FAMILLES DE FRANCE PROPOSE au Journal LE MONDE
Mariage homosexuel et Homoparentalité
Un vrai débat est nécessaire

Depuis la reconnaissance officielle du PACS le 15 décembre 1999, pour les personnes de même sexe souhaitant vivre officiellement ensemble, notre société, - poussée par un fort lobbying audiovisuel, et par quelques juristes, sociologues et psychologues acquis à la cause - est stimulée régulièrement pour évoluer vers le "mariage des homosexuels" et l'adoption d'enfants, sous le terme d'"Homoparentalité". La pression a augmenté depuis qu'un député vert a célébré le 5 juin dans sa mairie, en se mettant hors la loi, un mariage homosexuel. La préférence sexuelle devient alors un argument politique électoral, "Pour ou contre la famille homosexuelle ?" "pour ou contre l'adoption d'enfant par des couples de même sexe ?" Relayant et amplifiant la question, des journalistes somment ceux qu'ils interrogent, de répondre à de telles questions par oui ou non, pour ou contre. C’est refuser un vrai débat, s'enfermer dans la dialectique binaire qui stigmatise immédiatement ceux qui seraient contre, en "homophobes", ceux qui seraient pour, en "homophiles" ou progressistes. Et pour éviter un débat serein on présente largement dans tous les grands média des photos d'enfants, en général petits, parfaitement heureux entourés de leurs 2 papas ou de leurs 2 mam. Ne pas accepter leur homoparentalité serait casser le bonheur de ces enfants. De même, sont présentés en complément pour appuyer la démonstration les exemples déplorables d'hétéroparentalité dysharmonieuse, avec des parents en guerre. On tend ainsi à faire croire qu'il y a plus d'amour en homo qu'en hétérosexualité.

Qui compte, dans cette affaire ? Les adultes ou les enfants ?

Reconnaissons d'abord les erreurs du passé stigmatisant pendant des siècles les personnes homosensibles, homosensuelles ou homosexuelles. Ces souffrances innommables ne doivent pas être oubliées et rendent juste les combats contre l'homophobie, au même titre que ceux qui existent contre le racisme ou l'antisémitisme. La reconnaissance officielle des personnes ayant ces tendances, et leur égalité sociale, sont nécessaires.
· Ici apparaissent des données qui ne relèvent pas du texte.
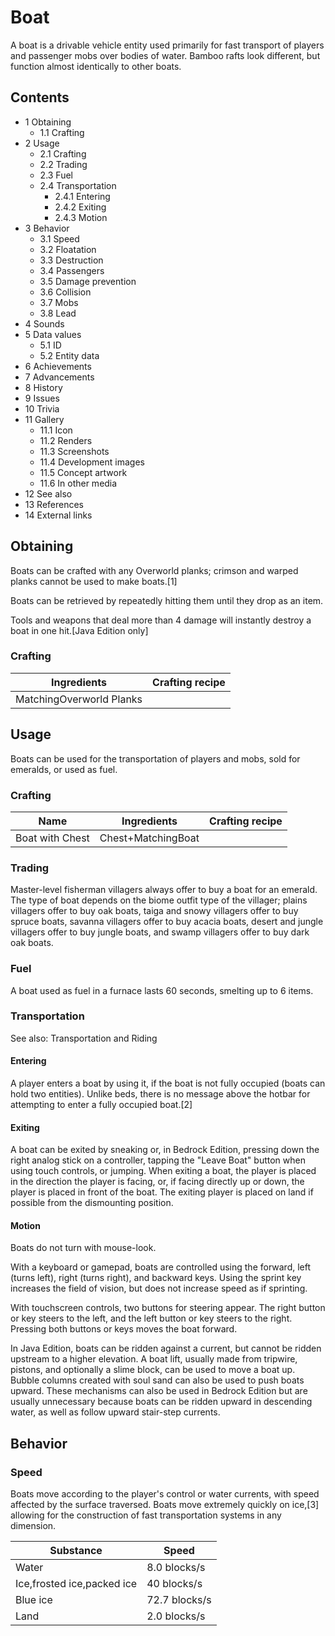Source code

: # Boat
A boat is a drivable vehicle entity used primarily for fast transport of players and passenger mobs over bodies of water. Bamboo rafts look different, but function almost identically to other boats.

## Contents
- 1 Obtaining
	- 1.1 Crafting
- 2 Usage
	- 2.1 Crafting
	- 2.2 Trading
	- 2.3 Fuel
	- 2.4 Transportation
		- 2.4.1 Entering
		- 2.4.2 Exiting
		- 2.4.3 Motion
- 3 Behavior
	- 3.1 Speed
	- 3.2 Floatation
	- 3.3 Destruction
	- 3.4 Passengers
	- 3.5 Damage prevention
	- 3.6 Collision
	- 3.7 Mobs
	- 3.8 Lead
- 4 Sounds
- 5 Data values
	- 5.1 ID
	- 5.2 Entity data
- 6 Achievements
- 7 Advancements
- 8 History
- 9 Issues
- 10 Trivia
- 11 Gallery
	- 11.1 Icon
	- 11.2 Renders
	- 11.3 Screenshots
	- 11.4 Development images
	- 11.5 Concept artwork
	- 11.6 In other media
- 12 See also
- 13 References
- 14 External links

## Obtaining
Boats can be crafted with any Overworld planks; crimson and warped planks cannot be used to make boats.[1]

Boats can be retrieved by repeatedly hitting them until they drop as an item.

Tools and weapons that deal more than 4 damage will instantly destroy a boat in one hit.‌[Java Edition  only]

### Crafting
| Ingredients              | Crafting recipe |
|--------------------------|-----------------|
| MatchingOverworld Planks |                 |

## Usage
Boats can be used for the transportation of players and mobs, sold for emeralds, or used as fuel.

### Crafting
| Name            | Ingredients        | Crafting recipe |
|-----------------|--------------------|-----------------|
| Boat with Chest | Chest+MatchingBoat |                 |

### Trading
Master-level fisherman villagers always offer to buy a boat for an emerald. The type of boat depends on the biome outfit type of the villager; plains villagers offer to buy oak boats, taiga and snowy villagers offer to buy spruce boats, savanna villagers offer to buy acacia boats, desert and jungle villagers offer to buy jungle boats, and swamp villagers offer to buy dark oak boats.

### Fuel
A boat used as fuel in a furnace lasts 60 seconds, smelting up to 6 items.

### Transportation
See also: Transportation and Riding

#### Entering
A player enters a boat by using it, if the boat is not fully occupied (boats can hold two entities). Unlike beds, there is no message above the hotbar for attempting to enter a fully occupied boat.[2]

#### Exiting
A boat can be exited by sneaking or, in Bedrock Edition, pressing down the right analog stick on a controller, tapping the "Leave Boat" button when using touch controls, or jumping. When exiting a boat, the player is placed in the direction the player is facing, or, if facing directly up or down, the player is placed in front of the boat. The exiting player is placed on land if possible from the dismounting position.

#### Motion
Boats do not turn with mouse-look. 

With a keyboard or gamepad, boats are controlled using the forward, left (turns left), right (turns right), and backward keys. Using the sprint key increases the field of vision, but does not increase speed as if sprinting.

With touchscreen controls, two buttons for steering appear. The right button or key steers to the left, and the left button or key steers to the right. Pressing both buttons or keys moves the boat forward.

In Java Edition, boats can be ridden against a current, but cannot be ridden upstream to a higher elevation. A boat lift, usually made from tripwire, pistons, and optionally a slime block, can be used to move a boat up. Bubble columns created with soul sand can also be used to push boats upward. These mechanisms can also be used in Bedrock Edition but are usually unnecessary because boats can be ridden upward in descending water, as well as follow upward stair-step currents.

## Behavior
### Speed
Boats move according to the player's control or water currents, with speed affected by the surface traversed. Boats move extremely quickly on ice,[3] allowing for the construction of fast transportation systems in any dimension.

| Substance                  | Speed         |
|----------------------------|---------------|
| Water                      | 8.0 blocks/s  |
| Ice,frosted ice,packed ice | 40 blocks/s   |
| Blue ice                   | 72.7 blocks/s |
| Land                       | 2.0 blocks/s  |

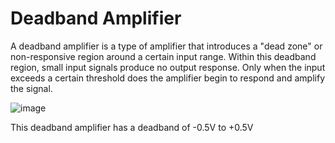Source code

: # Deadband Amplifier
A deadband amplifier is a type of amplifier that introduces a "dead zone" or non-responsive region around a certain input range. Within this deadband region, small input signals produce no output response. Only when the input exceeds a certain threshold does the amplifier begin to respond and amplify the signal.

![image](https://github.com/user-attachments/assets/273a51ec-7505-4568-af84-225871e647df)


This deadband amplifier has a deadband of -0.5V to +0.5V
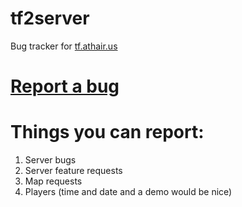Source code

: # tf2server
Bug tracker for [tf.athair.us](steam://connect/tf.athair.us)

# [Report a bug](https://github.com/athairus/tf2server/issues/new)

# Things you can report:
1. Server bugs
2. Server feature requests
3. Map requests
4. Players (time and date and a demo would be nice)

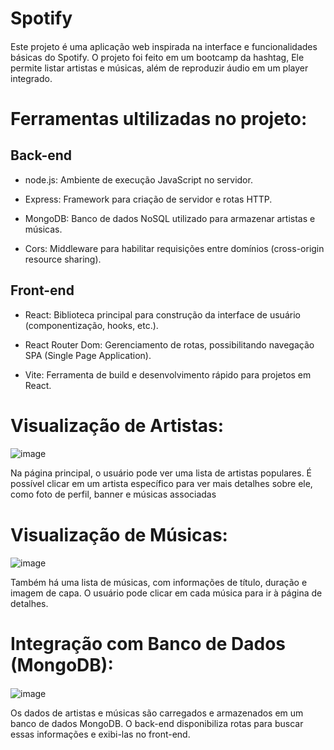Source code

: 
# Spotify


####
Este projeto é uma aplicação web inspirada na interface e funcionalidades básicas do Spotify. O projeto foi feito em um bootcamp da hashtag, Ele permite listar artistas e músicas, além de reproduzir áudio em um player integrado.

# Ferramentas ultilizadas no projeto:

## Back-end
- node.js: Ambiente de execução JavaScript no servidor.


- Express: Framework para criação de servidor e rotas HTTP.


- MongoDB: Banco de dados NoSQL utilizado para armazenar artistas e músicas.


- Cors: Middleware para habilitar requisições entre domínios (cross-origin resource sharing).

## Front-end


- React: Biblioteca principal para construção da interface de 
    usuário (componentização, hooks, etc.).

- React Router Dom: Gerenciamento de rotas, possibilitando navegação SPA (Single Page Application).

 - Vite: Ferramenta de build e desenvolvimento rápido para projetos em React.



# Visualização de Artistas:
####

![image](https://github.com/user-attachments/assets/3d224492-7c21-4012-82e1-8de18a9e1c5a)




Na página principal, o usuário pode ver uma lista de artistas populares. É possível clicar em um artista específico para ver mais detalhes sobre ele, como foto de perfil, banner e músicas associadas


# Visualização de Músicas:
####

![image](https://github.com/user-attachments/assets/ce5b97a3-313b-45bf-9200-7bfc8cd78a95)


Também há uma lista de músicas, com informações de título, duração e imagem de capa. O usuário pode clicar em cada música para ir à página de detalhes.

# Integração com Banco de Dados (MongoDB):
####

![image](https://github.com/user-attachments/assets/27941e12-160e-462d-9fdd-5fc9c3334f3d)


Os dados de artistas e músicas são carregados e armazenados em um banco de dados MongoDB. O back-end disponibiliza rotas para buscar essas informações e exibi-las no front-end.
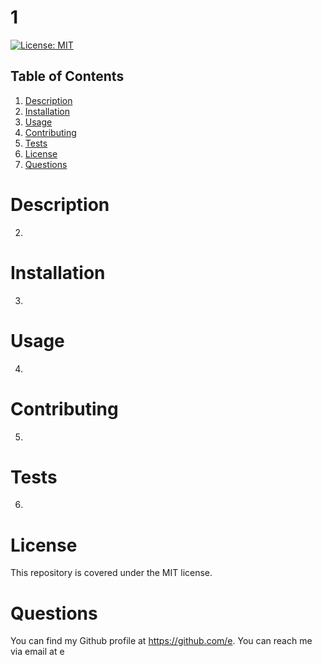 
# 1
[![License: MIT](https://img.shields.io/badge/License-MIT-yellow.svg)](https://opensource.org/licenses/MIT)

## Table of Contents
1. [Description](#-Description)
2. [Installation](#-Installation)
3. [Usage](#-Usage)
4. [Contributing](#-Contributing)
5. [Tests](#-Tests)
6. [License](#-License)
7. [Questions](#-Questions)

# Description
2.

# Installation
3.

# Usage
4.

# Contributing
5.

# Tests
6.

# License
This repository is covered under the MIT license.

# Questions
You can find my Github profile at https://github.com/e.
You can reach me via email at e
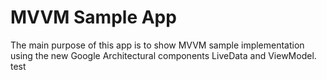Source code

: # MVVM Sample App
The main purpose of this app is to show MVVM sample implementation using the new Google Architectural
components LiveData and ViewModel. test

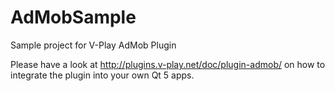 AdMobSample
===========

Sample project for V-Play AdMob Plugin

Please have a look at http://plugins.v-play.net/doc/plugin-admob/ on how to integrate the plugin into your own Qt 5 apps.
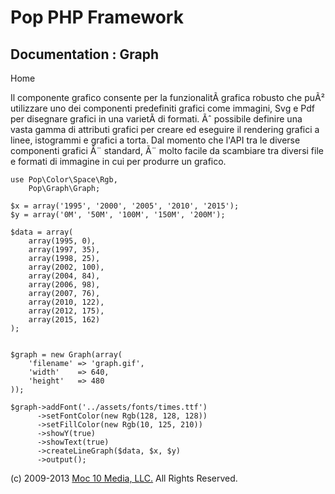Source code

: Pop PHP Framework
=================

Documentation : Graph
---------------------

Home

Il componente grafico consente per la funzionalitÃ grafica robusto che
puÃ² utilizzare uno dei componenti predefiniti grafici come immagini,
Svg e Pdf per disegnare grafici in una varietÃ di formati. Ãˆ possibile
definire una vasta gamma di attributi grafici per creare ed eseguire il
rendering grafici a linee, istogrammi e grafici a torta. Dal momento che
l'API tra le diverse componenti grafici Ã¨ standard, Ã¨ molto facile da
scambiare tra diversi file e formati di immagine in cui per produrre un
grafico.

    use Pop\Color\Space\Rgb,
        Pop\Graph\Graph;

    $x = array('1995', '2000', '2005', '2010', '2015');
    $y = array('0M', '50M', '100M', '150M', '200M');

    $data = array(
        array(1995, 0),
        array(1997, 35),
        array(1998, 25),
        array(2002, 100),
        array(2004, 84),
        array(2006, 98),
        array(2007, 76),
        array(2010, 122),
        array(2012, 175),
        array(2015, 162)
    );


    $graph = new Graph(array(
        'filename' => 'graph.gif',
        'width'    => 640,
        'height'   => 480
    ));

    $graph->addFont('../assets/fonts/times.ttf')
          ->setFontColor(new Rgb(128, 128, 128))
          ->setFillColor(new Rgb(10, 125, 210))
          ->showY(true)
          ->showText(true)
          ->createLineGraph($data, $x, $y)
          ->output();

\(c) 2009-2013 [Moc 10 Media, LLC.](http://www.moc10media.com) All
Rights Reserved.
Mais on ne peut mettre sur le même plan les modes de vie, homo et hétérosexuels, quand il s'agit de la vie des enfants et des repères que la société doit leur faire passer pour les aider à se construire.
Nous comprenons les souhaits de ces personnes sexuellement identiques qui ne peuvent pas avoir d'enfants comme les autres couples, puisque leur mode de vie exclut la procréation classique entre un homme et une femme. Leurs souhaits actuels démontrent de grandes aspirations affectives pour avoir des enfants. L'impossibilité biologique peut évidemment être contournée par l'insémination artificielle ou l'adoption, ce que la loi actuelle ne permet pas. Si toute loi doit être respectée, elle peut être élargie, changée selon les majorités des députés qui composent la représentation nationale.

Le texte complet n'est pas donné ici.